苫小牧福音教会 水草牧師のメモ

聖書というメガネで、神が造られた世界と人間とその歴史を見てみたら、という意識で書いたメモです。

中世教会史4 アンブロシウス―西方型「教会と国家」の原型

 アンブロシウスAmbrosius (340年?-397年4月4日)は4世紀のミラノの司教(主教)。アウグスティヌスに影響を与えたことで有名。ローマ帝国の高級官僚の息子として、父の任地ガリアのアウグスタ・トリヴィノールムで生まれた。長じると彼は法学を学んで、官僚の道を歩んだ。優秀な人物であったため、368年にシルミウムの長官、370年にはミラノの首席執政官に選出された。ちなみに当時のミラノは帝国西方の中心都市であった。
 ところが374年、アンブロシウスの運命が大きく変わる。ミラノ司教アウクセンティウス死去に伴う後継人事問題は、アリウス派と反アリウス派の民衆が入り乱れてもめにもめた。人望のあったアンブロシウスが調停に乗り出すと、派閥間の争いにうんざりしていた民衆はアンブロシウスこそミラノ司教にふさわしいと要求し始めた。あまりに熱心な要求に、アンブロシウスはまだキリスト教徒ですらなかったにもかかわらず、なんとこれを受諾!!司祭についてキリスト教のカテキズムを学ぶと、洗礼を受け、すぐに司教に叙階された。これが374年12月7日。司教となったアンブロシウスは教会政治家として優れた手腕を発揮。アリウス派を駆逐して正統信仰の擁護に尽力した。

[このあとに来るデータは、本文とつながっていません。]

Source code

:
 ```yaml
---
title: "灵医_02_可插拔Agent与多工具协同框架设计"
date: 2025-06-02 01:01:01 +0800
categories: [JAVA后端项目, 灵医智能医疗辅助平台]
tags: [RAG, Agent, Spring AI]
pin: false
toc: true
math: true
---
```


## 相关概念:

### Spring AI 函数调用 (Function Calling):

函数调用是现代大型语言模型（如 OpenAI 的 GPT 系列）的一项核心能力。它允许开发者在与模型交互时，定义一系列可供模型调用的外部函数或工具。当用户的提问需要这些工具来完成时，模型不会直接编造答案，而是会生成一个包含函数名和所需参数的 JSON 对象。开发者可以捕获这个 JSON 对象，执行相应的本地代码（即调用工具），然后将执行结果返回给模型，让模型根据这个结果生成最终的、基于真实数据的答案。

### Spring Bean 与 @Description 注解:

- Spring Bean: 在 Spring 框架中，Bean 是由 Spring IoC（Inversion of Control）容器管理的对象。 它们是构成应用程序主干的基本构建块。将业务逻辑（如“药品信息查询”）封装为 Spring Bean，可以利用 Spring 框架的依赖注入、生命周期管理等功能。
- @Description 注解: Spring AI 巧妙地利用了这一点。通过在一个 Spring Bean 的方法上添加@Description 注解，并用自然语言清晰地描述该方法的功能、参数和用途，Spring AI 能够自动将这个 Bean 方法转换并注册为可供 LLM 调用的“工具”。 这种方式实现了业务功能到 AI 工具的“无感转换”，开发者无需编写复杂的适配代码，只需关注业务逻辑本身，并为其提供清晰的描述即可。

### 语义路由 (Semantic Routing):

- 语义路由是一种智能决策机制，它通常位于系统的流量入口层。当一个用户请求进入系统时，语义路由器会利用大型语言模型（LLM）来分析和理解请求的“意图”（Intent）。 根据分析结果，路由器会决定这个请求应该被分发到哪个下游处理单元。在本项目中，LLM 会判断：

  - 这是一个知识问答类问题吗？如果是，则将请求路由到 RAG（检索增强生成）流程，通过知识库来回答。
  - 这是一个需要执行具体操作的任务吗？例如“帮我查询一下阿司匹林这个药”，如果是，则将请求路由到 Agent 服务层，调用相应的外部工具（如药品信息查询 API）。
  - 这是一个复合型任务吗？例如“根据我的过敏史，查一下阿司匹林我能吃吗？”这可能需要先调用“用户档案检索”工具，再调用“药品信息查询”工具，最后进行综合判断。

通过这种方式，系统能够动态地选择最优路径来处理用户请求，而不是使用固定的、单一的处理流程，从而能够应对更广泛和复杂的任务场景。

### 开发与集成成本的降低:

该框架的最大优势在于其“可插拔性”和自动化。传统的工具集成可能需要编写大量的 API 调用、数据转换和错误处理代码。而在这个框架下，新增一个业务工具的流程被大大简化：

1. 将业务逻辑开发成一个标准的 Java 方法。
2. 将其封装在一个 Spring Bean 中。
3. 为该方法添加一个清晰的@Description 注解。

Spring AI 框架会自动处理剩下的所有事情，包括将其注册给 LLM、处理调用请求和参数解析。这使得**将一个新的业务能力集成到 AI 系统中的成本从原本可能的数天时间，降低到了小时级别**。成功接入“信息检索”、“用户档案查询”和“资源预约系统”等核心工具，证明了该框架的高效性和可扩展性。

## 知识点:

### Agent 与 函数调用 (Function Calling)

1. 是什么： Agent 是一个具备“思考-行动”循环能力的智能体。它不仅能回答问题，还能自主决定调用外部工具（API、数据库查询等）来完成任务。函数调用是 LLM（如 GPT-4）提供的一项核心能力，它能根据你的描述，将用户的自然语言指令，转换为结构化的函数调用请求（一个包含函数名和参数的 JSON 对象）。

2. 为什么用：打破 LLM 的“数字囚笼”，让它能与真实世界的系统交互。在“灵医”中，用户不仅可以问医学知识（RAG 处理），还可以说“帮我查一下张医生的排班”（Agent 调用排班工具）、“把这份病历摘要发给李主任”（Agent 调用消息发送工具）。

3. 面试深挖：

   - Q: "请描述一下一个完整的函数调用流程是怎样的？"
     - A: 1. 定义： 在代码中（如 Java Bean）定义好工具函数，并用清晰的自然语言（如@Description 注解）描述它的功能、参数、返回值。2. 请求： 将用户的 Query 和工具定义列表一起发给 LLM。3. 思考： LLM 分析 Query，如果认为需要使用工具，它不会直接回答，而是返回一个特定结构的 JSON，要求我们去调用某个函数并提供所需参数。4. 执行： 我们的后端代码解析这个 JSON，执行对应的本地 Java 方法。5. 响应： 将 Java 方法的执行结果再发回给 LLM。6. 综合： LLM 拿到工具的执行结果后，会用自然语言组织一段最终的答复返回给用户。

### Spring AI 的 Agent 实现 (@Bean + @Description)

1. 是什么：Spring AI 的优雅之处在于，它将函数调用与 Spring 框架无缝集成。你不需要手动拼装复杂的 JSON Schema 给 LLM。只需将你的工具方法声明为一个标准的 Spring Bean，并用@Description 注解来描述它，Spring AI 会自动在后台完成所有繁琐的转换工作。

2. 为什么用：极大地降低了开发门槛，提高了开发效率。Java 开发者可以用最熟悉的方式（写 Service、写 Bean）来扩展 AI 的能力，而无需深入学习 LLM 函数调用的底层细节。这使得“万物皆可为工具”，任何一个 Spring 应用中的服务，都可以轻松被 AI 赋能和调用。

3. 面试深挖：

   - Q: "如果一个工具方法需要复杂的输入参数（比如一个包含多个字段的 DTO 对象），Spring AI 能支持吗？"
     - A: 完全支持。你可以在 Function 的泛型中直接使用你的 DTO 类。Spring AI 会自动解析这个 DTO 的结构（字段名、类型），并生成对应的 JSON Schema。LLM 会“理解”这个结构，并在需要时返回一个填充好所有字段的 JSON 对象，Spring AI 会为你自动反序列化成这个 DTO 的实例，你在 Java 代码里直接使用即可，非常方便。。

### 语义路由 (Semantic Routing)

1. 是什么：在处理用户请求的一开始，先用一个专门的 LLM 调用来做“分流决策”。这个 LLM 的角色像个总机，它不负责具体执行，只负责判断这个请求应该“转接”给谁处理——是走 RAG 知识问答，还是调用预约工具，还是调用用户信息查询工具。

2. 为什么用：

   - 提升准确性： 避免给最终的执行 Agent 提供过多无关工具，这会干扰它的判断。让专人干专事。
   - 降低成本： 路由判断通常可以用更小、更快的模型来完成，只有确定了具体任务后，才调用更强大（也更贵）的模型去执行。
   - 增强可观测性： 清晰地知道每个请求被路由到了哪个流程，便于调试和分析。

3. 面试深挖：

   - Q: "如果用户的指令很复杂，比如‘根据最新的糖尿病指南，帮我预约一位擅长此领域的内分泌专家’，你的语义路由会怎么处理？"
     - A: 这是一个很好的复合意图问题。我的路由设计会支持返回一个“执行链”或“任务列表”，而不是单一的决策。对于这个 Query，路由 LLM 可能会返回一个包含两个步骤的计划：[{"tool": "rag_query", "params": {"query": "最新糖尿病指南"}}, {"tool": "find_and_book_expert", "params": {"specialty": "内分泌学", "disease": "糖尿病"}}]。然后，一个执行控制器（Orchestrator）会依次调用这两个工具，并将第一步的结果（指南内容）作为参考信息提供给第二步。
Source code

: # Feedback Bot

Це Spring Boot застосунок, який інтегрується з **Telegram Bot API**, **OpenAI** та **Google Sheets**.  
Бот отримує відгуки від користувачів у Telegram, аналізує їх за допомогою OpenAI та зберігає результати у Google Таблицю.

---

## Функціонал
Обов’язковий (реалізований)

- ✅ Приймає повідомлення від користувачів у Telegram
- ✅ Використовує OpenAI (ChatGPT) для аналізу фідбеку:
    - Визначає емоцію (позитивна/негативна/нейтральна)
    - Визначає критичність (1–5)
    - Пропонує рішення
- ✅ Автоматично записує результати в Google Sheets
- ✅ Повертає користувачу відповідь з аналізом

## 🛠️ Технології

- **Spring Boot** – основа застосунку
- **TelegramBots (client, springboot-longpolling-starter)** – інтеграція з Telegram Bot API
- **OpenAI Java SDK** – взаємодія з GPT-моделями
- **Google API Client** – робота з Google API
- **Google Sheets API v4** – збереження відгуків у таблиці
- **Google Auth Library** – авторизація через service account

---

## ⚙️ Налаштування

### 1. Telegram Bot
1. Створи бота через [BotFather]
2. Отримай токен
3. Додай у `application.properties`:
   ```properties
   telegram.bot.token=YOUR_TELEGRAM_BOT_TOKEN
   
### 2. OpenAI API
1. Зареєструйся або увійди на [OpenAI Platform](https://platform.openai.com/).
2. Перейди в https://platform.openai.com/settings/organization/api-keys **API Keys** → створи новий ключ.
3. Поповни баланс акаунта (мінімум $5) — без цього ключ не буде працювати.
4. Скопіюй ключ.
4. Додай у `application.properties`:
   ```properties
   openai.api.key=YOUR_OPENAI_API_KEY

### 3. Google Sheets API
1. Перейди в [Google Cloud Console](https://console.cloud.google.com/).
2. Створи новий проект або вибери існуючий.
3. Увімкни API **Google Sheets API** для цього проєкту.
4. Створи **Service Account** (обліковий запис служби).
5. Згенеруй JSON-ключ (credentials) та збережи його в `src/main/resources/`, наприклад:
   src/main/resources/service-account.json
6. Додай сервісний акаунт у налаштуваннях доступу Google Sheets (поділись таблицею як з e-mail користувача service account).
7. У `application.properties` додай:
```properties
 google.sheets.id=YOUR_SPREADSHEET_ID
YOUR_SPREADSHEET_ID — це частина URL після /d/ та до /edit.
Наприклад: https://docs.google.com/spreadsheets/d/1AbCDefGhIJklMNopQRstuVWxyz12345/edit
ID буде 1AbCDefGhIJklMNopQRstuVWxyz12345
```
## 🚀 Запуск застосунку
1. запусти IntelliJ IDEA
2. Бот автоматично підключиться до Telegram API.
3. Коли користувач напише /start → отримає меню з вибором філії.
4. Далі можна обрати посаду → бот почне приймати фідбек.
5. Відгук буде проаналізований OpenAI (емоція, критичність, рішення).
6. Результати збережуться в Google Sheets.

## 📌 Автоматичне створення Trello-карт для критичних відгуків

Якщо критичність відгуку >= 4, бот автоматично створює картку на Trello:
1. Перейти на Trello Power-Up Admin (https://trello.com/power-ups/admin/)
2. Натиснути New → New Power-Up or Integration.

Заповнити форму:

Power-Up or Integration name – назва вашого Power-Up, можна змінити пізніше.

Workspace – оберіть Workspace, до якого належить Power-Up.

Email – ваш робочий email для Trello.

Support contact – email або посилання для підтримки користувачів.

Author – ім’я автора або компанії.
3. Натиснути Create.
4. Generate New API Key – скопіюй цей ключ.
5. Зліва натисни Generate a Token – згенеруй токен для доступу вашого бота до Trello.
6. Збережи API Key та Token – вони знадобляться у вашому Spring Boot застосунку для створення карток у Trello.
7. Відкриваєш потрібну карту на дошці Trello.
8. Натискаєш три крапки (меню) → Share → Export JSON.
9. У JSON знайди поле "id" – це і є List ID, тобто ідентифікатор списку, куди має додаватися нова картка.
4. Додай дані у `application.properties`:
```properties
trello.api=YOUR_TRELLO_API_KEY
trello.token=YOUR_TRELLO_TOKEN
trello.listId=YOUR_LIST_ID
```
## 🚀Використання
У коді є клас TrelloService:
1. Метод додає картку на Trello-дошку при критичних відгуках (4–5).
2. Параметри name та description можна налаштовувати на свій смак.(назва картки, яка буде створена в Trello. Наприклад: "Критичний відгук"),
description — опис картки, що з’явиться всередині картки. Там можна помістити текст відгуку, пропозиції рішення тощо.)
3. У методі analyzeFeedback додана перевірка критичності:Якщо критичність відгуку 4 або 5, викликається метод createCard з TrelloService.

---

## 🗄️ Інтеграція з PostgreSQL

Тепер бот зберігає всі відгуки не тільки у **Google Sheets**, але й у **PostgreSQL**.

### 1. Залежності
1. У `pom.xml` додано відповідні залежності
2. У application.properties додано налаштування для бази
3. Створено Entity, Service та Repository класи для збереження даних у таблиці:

 ここでアンブロシウスが関わった、後世に影響を及ぼした390年の重要な事件を紹介しておく。テサロニケの暴徒が市の総督を殺害した。アンブロシウスはただちに皇帝に穏便な処置をとるように求め、一時皇帝は納得したかに見えた。「暴徒をゆるす」ということばを伝えさせた。その祝いのために闘技場に7000人あまりの人々が集った。すると、皇帝は態度を翻し、ローマ帝国軍にかれらを殺害させた。
 次に皇帝が教会を訪れると、アンブロシウスは門の前にたちはだかり「そこで止まりなさい。あなたは罪で汚れ、その手は不正なふるまいによって流された血にまみれている。そのような人は、悔い改めるまでは、聖なる場所にはいって聖餐にあずかるのにふさわしくない。」と宣言した。このとき、一人の廷吏が力づくでアンブロシウスを脅迫したが、皇帝は彼のことばが正しいことを認め、公衆の面前で悔い改めを表明した。その後、皇帝は自分が激して過ちを犯さないために、自分がだれかに死刑を宣告した場合、執行は30日間延期せよと命じたという。・・・やがて死期を迎えたテオドシウス皇帝が、その枕辺に呼んだのはアンブロシウスであった。
 この事件は、西方教会の国家に対するかかわり方の伝統になっていく。カエサロ・パピズム(皇帝教皇主義)の東方教会では考えられないことである。